You can use similar workflows to welcome new members to a channel. For large channels that might have hundreds or even thousands of members, automations can help those joining get up to speed quickly and get the lay of the land.
4. Gather customer stories from anyone in your company
You never know where you’ll stumble onto a good customer story. Once, I was in an airport waiting for a flight when someone spotted my jacket’s Slack logo, then asked if I worked there, and proceeded to tell me how much their bug exterminator business loved using it to exchange messages with employees out in the field.
The next time I got online, I wrote it up for our existing #customer-stories-ideas channel, where much of the marketing team hung out. There, they could mark interesting story ideas with emoji reactions and have discussions in each idea’s thread about how to proceed.
Eventually we added a workflow to gather the information in a standard format so that anyone in the company could join the channel and run the workflow to share stories from a phone call, random tweet, or in-person interaction.
5. Capture new product feature requests from any employee
New product features and ideas can come from anywhere. Someone on your accounting team might get tripped up using your product and wish it had a prominent undo button to prevent mistakes. Or a new hire might want to share an idea they’ve always wished was in the product.

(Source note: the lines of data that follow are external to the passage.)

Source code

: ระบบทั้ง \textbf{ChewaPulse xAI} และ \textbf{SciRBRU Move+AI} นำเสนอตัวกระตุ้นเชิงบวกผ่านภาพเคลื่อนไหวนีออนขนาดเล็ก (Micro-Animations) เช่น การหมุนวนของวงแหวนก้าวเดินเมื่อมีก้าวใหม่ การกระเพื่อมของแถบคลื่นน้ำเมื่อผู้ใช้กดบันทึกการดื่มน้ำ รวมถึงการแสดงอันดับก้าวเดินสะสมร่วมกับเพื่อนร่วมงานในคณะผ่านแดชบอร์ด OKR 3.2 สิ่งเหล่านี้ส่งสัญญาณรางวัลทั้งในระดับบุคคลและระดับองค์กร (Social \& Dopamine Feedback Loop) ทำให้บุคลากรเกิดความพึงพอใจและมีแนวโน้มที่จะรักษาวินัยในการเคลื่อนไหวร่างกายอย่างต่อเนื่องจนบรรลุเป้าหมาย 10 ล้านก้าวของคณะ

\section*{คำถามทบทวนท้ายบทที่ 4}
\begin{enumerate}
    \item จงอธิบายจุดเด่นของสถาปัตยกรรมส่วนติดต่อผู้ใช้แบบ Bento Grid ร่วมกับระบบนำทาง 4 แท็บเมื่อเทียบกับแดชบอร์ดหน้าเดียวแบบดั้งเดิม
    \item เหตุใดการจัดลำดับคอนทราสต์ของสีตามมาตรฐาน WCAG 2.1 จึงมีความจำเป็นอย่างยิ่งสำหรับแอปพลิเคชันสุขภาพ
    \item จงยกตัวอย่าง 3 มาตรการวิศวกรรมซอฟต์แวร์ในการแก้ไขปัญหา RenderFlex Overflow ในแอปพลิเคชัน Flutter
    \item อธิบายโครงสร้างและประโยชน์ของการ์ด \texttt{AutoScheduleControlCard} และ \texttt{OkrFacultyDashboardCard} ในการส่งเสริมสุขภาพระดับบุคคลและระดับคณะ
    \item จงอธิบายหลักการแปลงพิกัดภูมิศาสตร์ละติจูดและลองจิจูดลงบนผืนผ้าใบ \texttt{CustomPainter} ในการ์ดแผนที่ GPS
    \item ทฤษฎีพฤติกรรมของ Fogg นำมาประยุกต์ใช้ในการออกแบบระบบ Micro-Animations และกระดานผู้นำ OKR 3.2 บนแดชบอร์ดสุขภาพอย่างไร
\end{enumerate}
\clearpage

At Slack, we had a #features-ideas channel, and once employees numbered in the hundreds, we opted to make a Workflow Builder form to capture relevant information about those ideas.
The channel had product managers and software developers in it, and they’d frequently leave threaded comments below each idea about how feasible it would be to implement something, and which teams would be responsible. In some cases, “quick wins”—good but small ideas—could get deployed to the product on the very same day.

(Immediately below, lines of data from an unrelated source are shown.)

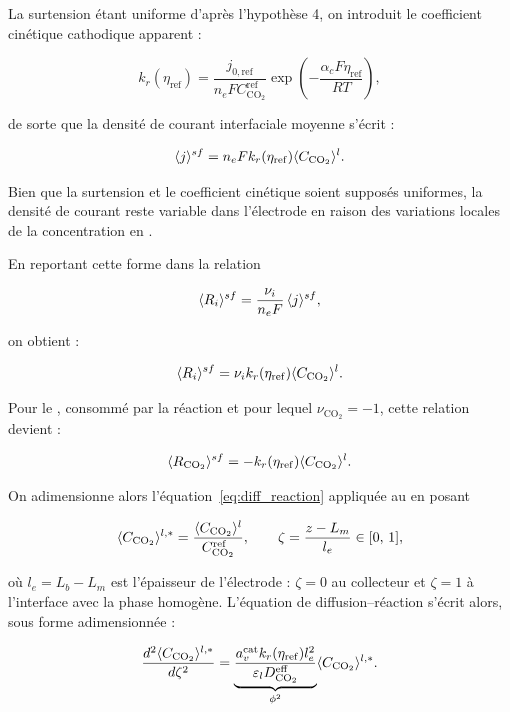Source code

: La surtension étant uniforme d'après l'hypothèse 4, on introduit
le coefficient cinétique cathodique apparent :

\begin{equation}
k_r(\eta_{\mathrm{ref}})
=
\frac{j_{0,\mathrm{ref}}}
     {n_e F C_{\mathrm{CO_2}}^{\mathrm{ref}}}
\exp\!\left(
-\frac{\alpha_c F\eta_{\mathrm{ref}}}{RT}
\right),
\end{equation}

de sorte que la densité de courant interfaciale moyenne s'écrit :

\begin{equation}
\avg{j}^{sf}
=
n_e F
k_r(\eta_{\mathrm{ref}})
\avg{C_{\mathrm{CO_2}}}^l.
\end{equation}

Bien que la
surtension et le coefficient cinétique soient supposés uniformes,
la densité de courant reste variable dans l'électrode en raison des
variations locales de la concentration en .

En reportant cette forme dans la relation

\begin{equation}
\avg{R_i}^{sf} = \frac{\nu_i}{n_eF}\,\avg{j}^{sf} ,
\end{equation}

on obtient :

\begin{equation}
\avg{R_i}^{sf}
=
\nu_i
k_r(\eta_{\mathrm{ref}})
\avg{C_{\mathrm{CO_2}}}^l.
\end{equation}

Pour le , consommé par la réaction et pour lequel
$\nu_{\mathrm{CO_2}}=-1$, cette relation devient :

\begin{equation}
\avg{R_{\mathrm{CO_2}}}^{sf}
=
-
k_r(\eta_{\mathrm{ref}})
\avg{C_{\mathrm{CO_2}}}^l.
\end{equation}

On adimensionne alors l'équation~\eqref{eq:diff_reaction} appliquée au
 en posant

\[
\avg{C_{\mathrm{CO_2}}}^{l,*}
=
\frac{\avg{C_{\mathrm{CO_2}}}^l}
     {C_{\mathrm{CO_2}}^{\mathrm{ref}}},
\qquad
\zeta = \frac{z - L_m}{l_e} \in [0,\,1],
\]

où $l_e = L_b - L_m$ est l'épaisseur de l'électrode : $\zeta = 0$ au
collecteur et $\zeta = 1$ à l'interface avec la phase homogène. L'équation de
diffusion--réaction s'écrit alors, sous forme adimensionnée :

\begin{equation}
\frac{d^2 \avg{C_{\mathrm{CO_2}}}^{l,*}}
     {d \zeta^2}
=
\underbrace{
\frac{
a_v^{\mathrm{cat}}
k_r(\eta_{\mathrm{ref}})
l_e^2
}{
\varepsilon_l
D_{\mathrm{CO_2}}^{\mathrm{eff}}
}
}_{\phi^2}
\avg{C_{\mathrm{CO_2}}}^{l,*}.
\label{eq:diff_react_1D}
\end{equation}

6. Join meetings with an emoji reaction
Emojis are a critical piece of Slack culture. They’re also a useful low-burden communication tool for gauging interest, collecting feedback, and getting a quick headcount for events.
You can make emojis even more useful by using them to initiate workflows. Slack offers emoji-driven workflow templates for sending notifications, turning Slack messages into Asana tasks, and creating new PagerDuty incidents.
My favorite workflow in this category automatically adds a meeting to your Google Calendar when you react with a certain emoji.
7. Automate PTO requests
Emailing your manager to request PTO means two things: awkward pleasantries to grease the wheels (“Hey Brian, how about those Packers? So anyway…”) and preemptive rationalizations (“Look, I know we’re slammed and we just got back from winter break, but…”).
It’s much easier (and more efficient) to create a process that allows for quick requests and approvals without all the fuss. Slack has a PTO request workflow template that does just that: team members fill in a request form, managers approve or deny it, and the workflow automatically updates the requestor.
8. Streamline your weekly meeting agendas
Monday morning meetings are always hard (especially if they happen before coffee). But they’d be a little easier if you never had to put together a meeting agenda again, right?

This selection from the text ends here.